モデルでは,最下部のCの骨が固定されていることを仮定した。実際の体でCの骨に相当するのは足部の踵骨や中足骨となる。有利な体位維持の仕方のもう一つの条件であった体の重心位置の適切制御によって,足部の骨は床面の上で安定抑止される。最下部の足の骨が止まれば,その上の骨が最下部の骨に荷重をかけたときに,骨を通じた反力を受けることになる。この最下部の骨の抑止を基に,頭蓋骨までの全ての体を支える骨が最大面積荷重の関係となるように,抗重力筋をはじめとした筋が用いられて制御されることになる。
こうしたことがモデルと実際の体との違いとして挙げられる。このような違いがあるものの,立骨状態に導く実行者の制御によって,体を支える骨が動きにくい状態となること,局所的な筋や靭帯の負担が軽減されること,という利点が得られることは,実際の体にもあてはまると考えている。

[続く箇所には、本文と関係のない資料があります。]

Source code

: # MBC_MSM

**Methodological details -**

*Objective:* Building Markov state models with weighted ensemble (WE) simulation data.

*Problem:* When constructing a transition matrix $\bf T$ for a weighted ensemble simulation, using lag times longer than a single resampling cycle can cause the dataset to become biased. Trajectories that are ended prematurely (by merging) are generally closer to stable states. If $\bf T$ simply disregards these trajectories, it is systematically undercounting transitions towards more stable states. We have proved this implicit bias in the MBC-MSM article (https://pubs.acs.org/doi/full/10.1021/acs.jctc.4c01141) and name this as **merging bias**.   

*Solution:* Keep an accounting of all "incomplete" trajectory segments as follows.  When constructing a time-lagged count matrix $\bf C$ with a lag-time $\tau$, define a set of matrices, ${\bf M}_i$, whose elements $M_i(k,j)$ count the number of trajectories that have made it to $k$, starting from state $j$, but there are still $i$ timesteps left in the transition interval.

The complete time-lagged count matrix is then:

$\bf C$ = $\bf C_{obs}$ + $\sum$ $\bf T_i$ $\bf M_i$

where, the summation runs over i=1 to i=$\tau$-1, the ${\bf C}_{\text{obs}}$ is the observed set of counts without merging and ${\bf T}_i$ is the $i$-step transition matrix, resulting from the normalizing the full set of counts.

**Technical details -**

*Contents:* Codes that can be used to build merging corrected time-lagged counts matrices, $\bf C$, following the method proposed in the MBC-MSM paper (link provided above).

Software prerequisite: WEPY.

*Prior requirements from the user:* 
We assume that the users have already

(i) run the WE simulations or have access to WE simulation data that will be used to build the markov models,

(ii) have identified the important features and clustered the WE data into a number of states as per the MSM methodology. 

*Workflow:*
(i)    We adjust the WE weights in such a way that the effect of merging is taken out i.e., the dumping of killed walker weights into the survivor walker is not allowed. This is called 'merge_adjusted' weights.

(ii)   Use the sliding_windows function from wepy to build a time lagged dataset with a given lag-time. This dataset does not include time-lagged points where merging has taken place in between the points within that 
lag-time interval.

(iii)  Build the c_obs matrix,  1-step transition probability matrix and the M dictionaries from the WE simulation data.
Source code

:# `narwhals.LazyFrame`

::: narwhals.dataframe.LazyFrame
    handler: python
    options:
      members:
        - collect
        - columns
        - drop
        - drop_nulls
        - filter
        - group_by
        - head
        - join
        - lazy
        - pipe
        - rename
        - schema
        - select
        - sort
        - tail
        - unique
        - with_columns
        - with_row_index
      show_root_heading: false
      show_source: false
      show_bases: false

最大面積荷重の骨の状態は,水平な面に水平な面を持つ立方体の物を直立して立てて安定させている状態に類似することから,「骨が立つ状態」「立骨状態」と略した。モデルの(2)や(3)のように荷重に偏りがある骨の状態は,この立骨状態とは異なり,傾斜するような不安定な状態に類似することから,「骨が傾斜する状態」「骨傾斜の状態」と略すことにする。